[Saved entries]
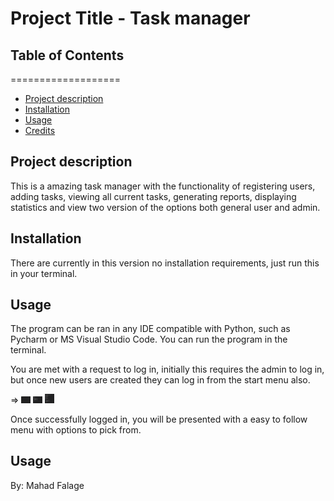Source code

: # Project Title - Task manager

## Table of Contents
===================

  * [Project description](#Project-description)
  * [Installation](#installation)
  * [Usage](#usage)
  * [Credits](#credits)

## Project description
This is a amazing task manager with the functionality of registering users, adding tasks, viewing all current tasks, generating reports, displaying statistics and view two version of the options both general user and admin.

## Installation
There are currently in this version no installation requirements, just run this in your terminal.

## Usage
The program can be ran in any IDE compatible with Python, such as Pycharm or MS Visual Studio Code.
You can run the program in the terminal.

You are met with a request to log in, initially this requires the admin to log in, but once new users are created they can log in from the start menu also.

=>
<img width="15px;" src="https://github.com/mahadnifsey/finalCapstone/blob/main/Assets/01.png"/>
<img width="15px;" src="https://github.com/mahadnifsey/finalCapstone/blob/main/Assets/02.png"/>
<img width="15px;" src="https://github.com/mahadnifsey/finalCapstone/blob/main/Assets/03.png"/>

Once successfully logged in, you will be presented with a easy to follow menu with options to pick from.

## Usage
By: Mahad Falage
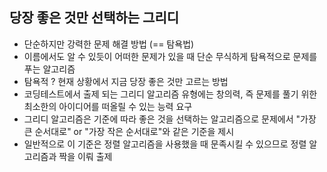 ## 당장 좋은 것만 선택하는 그리디

* 단순하지만 강력한 문제 해결 방법 (== 탐욕법)
* 이름에서도 알 수 있듯이 어떠한 문제가 있을 때 단순 무식하게 탐욕적으로 문제를 푸는 알고리즘
* 탐욕적 ? 현재 상황에서 지금 당장 좋은 것만 고르는 방법
* 코딩테스트에서 출제 되는 그리디 알고리즘 유형에는 창의력, 즉 문제를 풀기 위한 최소한의 아이디어를 떠올릴 수 있는 능력 요구
* 그리디 알고리즘은 기준에 따라 좋은 것을 선택하는 알고리즘으로 문제에서 "가장 큰 순서대로" or "가장 작은 순서대로"와 같은 기준을 제시
* 일반적으로 이 기준은 정렬 알고리즘을 사용했을 때 문족시킬 수 있으므로 정렬 알고리즘과 짝을 이뤄 출제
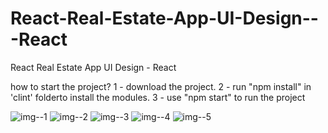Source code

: # React-Real-Estate-App-UI-Design---React
React Real Estate App UI Design - React

how to start the project?
1 - download the project.
2 - run "npm install" in 'clint' folderto install the modules.
3 - use "npm start" to run the project

![img--1](https://github.com/user-attachments/assets/d2c2501a-a895-42c2-97e0-a28357df9c69)
![img--2](https://github.com/user-attachments/assets/03f6c335-72f5-4a18-9d9d-cac48a793993)
![img--3](https://github.com/user-attachments/assets/856fa5a6-c299-4d8f-be7d-775bbc07a39c)
![img--4](https://github.com/user-attachments/assets/2a3b40cb-0e0b-4369-9ca8-b2db6ae57622)
![img--5](https://github.com/user-attachments/assets/1f726135-4d60-41fe-9785-2060d174778e)

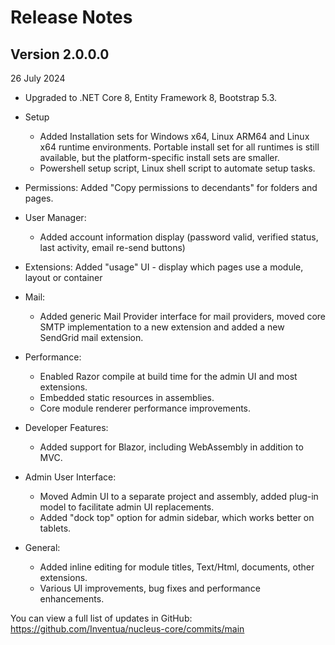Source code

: # Release Notes

## Version 2.0.0.0
26 July 2024

- Upgraded to .NET Core 8, Entity Framework 8, Bootstrap 5.3.
 
- Setup 
  - Added Installation sets for Windows x64, Linux ARM64 and Linux x64 runtime environments.  Portable install set for all runtimes is still available, but the platform-specific install sets are smaller.
  - Powershell setup script, Linux shell script to automate setup tasks.
   
- Permissions:
  Added "Copy permissions to decendants" for folders and pages.

- User Manager:
  - Added account information display (password valid, verified status, last activity, email re-send buttons)

- Extensions: 
  Added "usage" UI - display which pages use a module, layout or container

- Mail:
  - Added generic Mail Provider interface for mail providers, moved core SMTP implementation to a new extension and added a new SendGrid mail extension.

- Performance:
  - Enabled Razor compile at build time for the admin UI and most extensions.
  - Embedded static resources in assemblies.
  - Core module renderer performance improvements.

- Developer Features:
  - Added support for Blazor, including WebAssembly in addition to MVC.

- Admin User Interface:
  - Moved Admin UI to a separate project and assembly, added plug-in model to facilitate admin UI replacements.
  - Added "dock top" option for admin sidebar, which works better on tablets.
 
- General:
  - Added inline editing for module titles, Text/Html, documents, other extensions.
  - Various UI improvements, bug fixes and performance enhancements.

You can view a full list of updates in GitHub: https://github.com/Inventua/nucleus-core/commits/main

### REQUIREMENT
Those lines of the records that contain the string "description" should be identified and copied.

### ANSWER TO THE PROBLEM
  * [Project description](#Project-description)
## Project description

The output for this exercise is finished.